Work required: Report each line of the entries that includes "search" by copying it.

Input for this task:
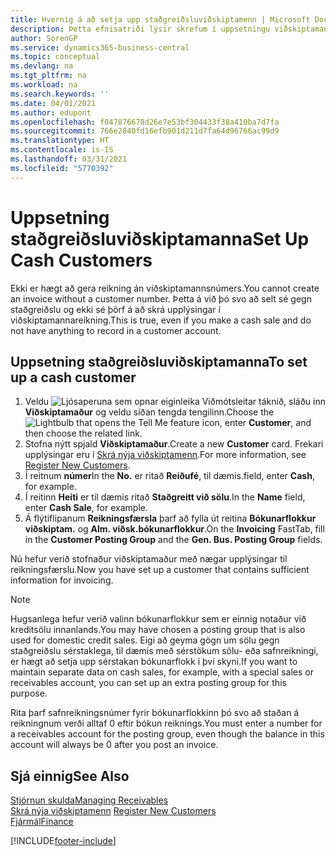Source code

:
 ```yaml
---
title: Hvernig á að setja upp staðgreiðsluviðskiptamenn | Microsoft Docs
description: Þetta efnisatriði lýsir skrefum í uppsetningu viðskiptamanns sem staðgreiðir.
author: SorenGP
ms.service: dynamics365-business-central
ms.topic: conceptual
ms.devlang: na
ms.tgt_pltfrm: na
ms.workload: na
ms.search.keywords: ''
ms.date: 04/01/2021
ms.author: edupont
ms.openlocfilehash: f047876678d26e7e53bf304433f38a410ba7d7fa
ms.sourcegitcommit: 766e2840fd16efb901d211d7fa64d96766ac99d9
ms.translationtype: HT
ms.contentlocale: is-IS
ms.lasthandoff: 03/31/2021
ms.locfileid: "5770392"
---
```

# <a name="set-up-cash-customers"></a><span data-ttu-id="5d12a-103">Uppsetning staðgreiðsluviðskiptamanna</span><span class="sxs-lookup"><span data-stu-id="5d12a-103">Set Up Cash Customers</span></span>
<span data-ttu-id="5d12a-104">Ekki er hægt að gera reikning án viðskiptamannsnúmers.</span><span class="sxs-lookup"><span data-stu-id="5d12a-104">You cannot create an invoice without a customer number.</span></span> <span data-ttu-id="5d12a-105">Þetta á við þó svo að selt sé gegn staðgreiðslu og ekki sé þörf á að skrá upplýsingar í viðskiptamannareikning.</span><span class="sxs-lookup"><span data-stu-id="5d12a-105">This is true, even if you make a cash sale and do not have anything to record in a customer account.</span></span>  

## <a name="to-set-up-a-cash-customer"></a><span data-ttu-id="5d12a-106">Uppsetning staðgreiðsluviðskiptamanna</span><span class="sxs-lookup"><span data-stu-id="5d12a-106">To set up a cash customer</span></span>  
1.  <span data-ttu-id="5d12a-107">Veldu ![Ljósaperuna sem opnar eiginleika Viðmótsleitar](media/ui-search/search_small.png "Segðu mér hvað þú vilt gera") táknið, sláðu inn **Viðskiptamaður** og veldu síðan tengda tengilinn.</span><span class="sxs-lookup"><span data-stu-id="5d12a-107">Choose the ![Lightbulb that opens the Tell Me feature](media/ui-search/search_small.png "Tell me what you want to do") icon, enter **Customer**, and then choose the related link.</span></span>  
2.  <span data-ttu-id="5d12a-108">Stofna nýtt spjald **Viðskiptamaður**.</span><span class="sxs-lookup"><span data-stu-id="5d12a-108">Create a new **Customer** card.</span></span> <span data-ttu-id="5d12a-109">Frekari upplýsingar eru í [Skrá nýja viðskiptamenn](sales-how-register-new-customers.md).</span><span class="sxs-lookup"><span data-stu-id="5d12a-109">For more information, see [Register New Customers](sales-how-register-new-customers.md).</span></span>
3.  <span data-ttu-id="5d12a-110">Í reitnum **númer**</span><span class="sxs-lookup"><span data-stu-id="5d12a-110">In the **No.**</span></span> <span data-ttu-id="5d12a-111">er ritað **Reiðufé**, til dæmis.</span><span class="sxs-lookup"><span data-stu-id="5d12a-111">field, enter **Cash**, for example.</span></span>  
4.  <span data-ttu-id="5d12a-112">Í reitinn **Heiti** er til dæmis ritað **Staðgreitt við sölu**.</span><span class="sxs-lookup"><span data-stu-id="5d12a-112">In the **Name** field, enter **Cash Sale**, for example.</span></span>  
5.  <span data-ttu-id="5d12a-113">Á flýtiflipanum **Reikningsfærsla** þarf að fylla út reitina **Bókunarflokkur viðskiptam.** og **Alm. viðsk.bókunarflokkur**.</span><span class="sxs-lookup"><span data-stu-id="5d12a-113">On the **Invoicing** FastTab, fill in the **Customer Posting Group** and the **Gen. Bus. Posting Group** fields.</span></span>  

 <span data-ttu-id="5d12a-114">Nú hefur verið stofnaður viðskiptamaður með nægar upplýsingar til reikningsfærslu.</span><span class="sxs-lookup"><span data-stu-id="5d12a-114">Now you have set up a customer that contains sufficient information for invoicing.</span></span>  

> [!NOTE]  
>  <span data-ttu-id="5d12a-115">Hugsanlega hefur verið valinn bókunarflokkur sem er einnig notaður við kreditsölu innanlands.</span><span class="sxs-lookup"><span data-stu-id="5d12a-115">You may have chosen a posting group that is also used for domestic credit sales.</span></span> <span data-ttu-id="5d12a-116">Eigi að geyma gögn um sölu gegn staðgreiðslu sérstaklega, til dæmis með sérstökum sölu- eða safnreikningi, er hægt að setja upp sérstakan bókunarflokk í því skyni.</span><span class="sxs-lookup"><span data-stu-id="5d12a-116">If you want to maintain separate data on cash sales, for example, with a special sales or receivables account, you can set up an extra posting group for this purpose.</span></span>  
>   
>  <span data-ttu-id="5d12a-117">Rita þarf safnreikningsnúmer fyrir bókunarflokkinn þó svo að staðan á reikningnum verði alltaf 0 eftir bókun reiknings.</span><span class="sxs-lookup"><span data-stu-id="5d12a-117">You must enter a number for a receivables account for the posting group, even though the balance in this account will always be 0 after you post an invoice.</span></span>  

## <a name="see-also"></a><span data-ttu-id="5d12a-118">Sjá einnig</span><span class="sxs-lookup"><span data-stu-id="5d12a-118">See Also</span></span>
[<span data-ttu-id="5d12a-119">Stjórnun skulda</span><span class="sxs-lookup"><span data-stu-id="5d12a-119">Managing Receivables</span></span>](receivables-manage-receivables.md)  
<span data-ttu-id="5d12a-120">[Skrá nýja viðskiptamenn](sales-how-register-new-customers.md)  </span><span class="sxs-lookup"><span data-stu-id="5d12a-120">[Register New Customers](sales-how-register-new-customers.md)  </span></span>  
[<span data-ttu-id="5d12a-121">Fjármál</span><span class="sxs-lookup"><span data-stu-id="5d12a-121">Finance</span></span>](finance.md)  



[!INCLUDE[footer-include](includes/footer-banner.md)]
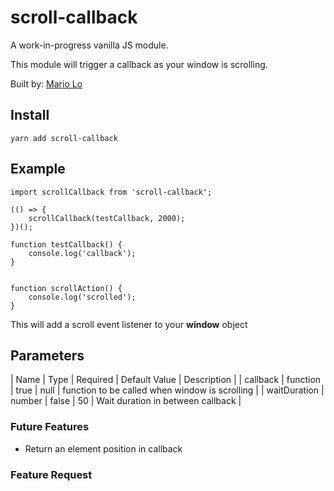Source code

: # scroll-callback

A work-in-progress vanilla JS module. 

This module will trigger a callback as your window is scrolling.

Built by: [Mario Lo](https://github.com/mariolo1985)

## Install

```
yarn add scroll-callback
```

## Example

```
import scrollCallback from 'scroll-callback';

(() => {
    scrollCallback(testCallback, 2000);
})();

function testCallback() {
    console.log('callback');
}


function scrollAction() {
    console.log('scrolled');
}
```

This will add a scroll event listener to your **window** object

## Parameters

| Name | Type | Required | Default Value | Description |
| callback | function | true | null | function to be called when window is scrolling |
| waitDuration | number | false | 50 | Wait duration in between callback |

### Future Features

* Return an element position in callback

### Feature Request
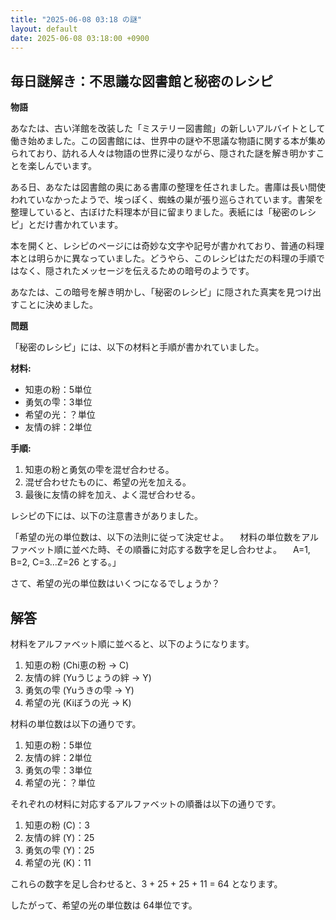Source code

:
 ```yaml
---
title: "2025-06-08 03:18 の謎"
layout: default
date: 2025-06-08 03:18:00 +0900
---
```

## 毎日謎解き：不思議な図書館と秘密のレシピ

**物語**

あなたは、古い洋館を改装した「ミステリー図書館」の新しいアルバイトとして働き始めました。この図書館には、世界中の謎や不思議な物語に関する本が集められており、訪れる人々は物語の世界に浸りながら、隠された謎を解き明かすことを楽しんでいます。

ある日、あなたは図書館の奥にある書庫の整理を任されました。書庫は長い間使われていなかったようで、埃っぽく、蜘蛛の巣が張り巡らされています。書架を整理していると、古ぼけた料理本が目に留まりました。表紙には「秘密のレシピ」とだけ書かれています。

本を開くと、レシピのページには奇妙な文字や記号が書かれており、普通の料理本とは明らかに異なっていました。どうやら、このレシピはただの料理の手順ではなく、隠されたメッセージを伝えるための暗号のようです。

あなたは、この暗号を解き明かし、「秘密のレシピ」に隠された真実を見つけ出すことに決めました。

**問題**

「秘密のレシピ」には、以下の材料と手順が書かれていました。

**材料:**

*   知恵の粉：5単位
*   勇気の雫：3単位
*   希望の光：？単位
*   友情の絆：2単位

**手順:**

1.  知恵の粉と勇気の雫を混ぜ合わせる。
2.  混ぜ合わせたものに、希望の光を加える。
3.  最後に友情の絆を加え、よく混ぜ合わせる。

レシピの下には、以下の注意書きがありました。

「希望の光の単位数は、以下の法則に従って決定せよ。
　材料の単位数をアルファベット順に並べた時、その順番に対応する数字を足し合わせよ。
　A=1, B=2, C=3…Z=26 とする。」

さて、希望の光の単位数はいくつになるでしょうか？

## 解答

材料をアルファベット順に並べると、以下のようになります。

1.  知恵の粉 (Chi恵の粉 → C)
2.  友情の絆 (Yuうじょうの絆 → Y)
3.  勇気の雫 (Yuうきの雫 → Y)
4.  希望の光 (Kiぼうの光 → K)

材料の単位数は以下の通りです。

1.  知恵の粉：5単位
2.  友情の絆：2単位
3.  勇気の雫：3単位
4.  希望の光：？単位

それぞれの材料に対応するアルファベットの順番は以下の通りです。

1.  知恵の粉 (C)：3
2.  友情の絆 (Y)：25
3.  勇気の雫 (Y)：25
4.  希望の光 (K)：11

これらの数字を足し合わせると、3 + 25 + 25 + 11 = 64 となります。

したがって、希望の光の単位数は 64単位です。
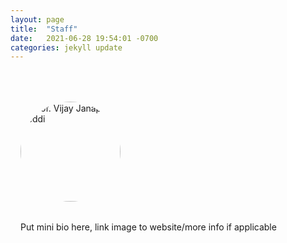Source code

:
 ```yaml
---
layout: page
title:  "Staff"
date:   2021-06-28 19:54:01 -0700
categories: jekyll update
---
```

<style>
img {
  height: 10rem;
  align: left;
  border-radius : 50%;
}

.person {
  margin-top: 3rem;
  padding-bottom: 3rem;
}

.inline {
	display: inline-block;
	padding: 1rem;
	vertical-align: middle;
}
</style>

<div class = "person">
  <div class="inline">
	  <a style = "text-decoration: none; margin-right: 10rem;" href="https://scholar.harvard.edu/vijay-janapa-reddi/home">
	  <img src="{{ '/assets/team/vijay.png' | relative_url }}"  alt="Prof. Vijay Janapa Reddi">
	  </a>
  </div>
  <div class="inline">
  	Put mini bio here, link image to website/more info if applicable
  </div>
</div>  





[jekyll-docs]: https://jekyllrb.com/docs/home
[jekyll-gh]:   https://github.com/jekyll/jekyll
[jekyll-talk]: https://talk.jekyllrb.com/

Finished task:
ms.search.keywords: ''
1.  <span data-ttu-id="5d12a-107">Veldu ![Ljósaperuna sem opnar eiginleika Viðmótsleitar](media/ui-search/search_small.png "Segðu mér hvað þú vilt gera") táknið, sláðu inn **Viðskiptamaður** og veldu síðan tengda tengilinn.</span><span class="sxs-lookup"><span data-stu-id="5d12a-107">Choose the ![Lightbulb that opens the Tell Me feature](media/ui-search/search_small.png "Tell me what you want to do") icon, enter **Customer**, and then choose the related link.</span></span>  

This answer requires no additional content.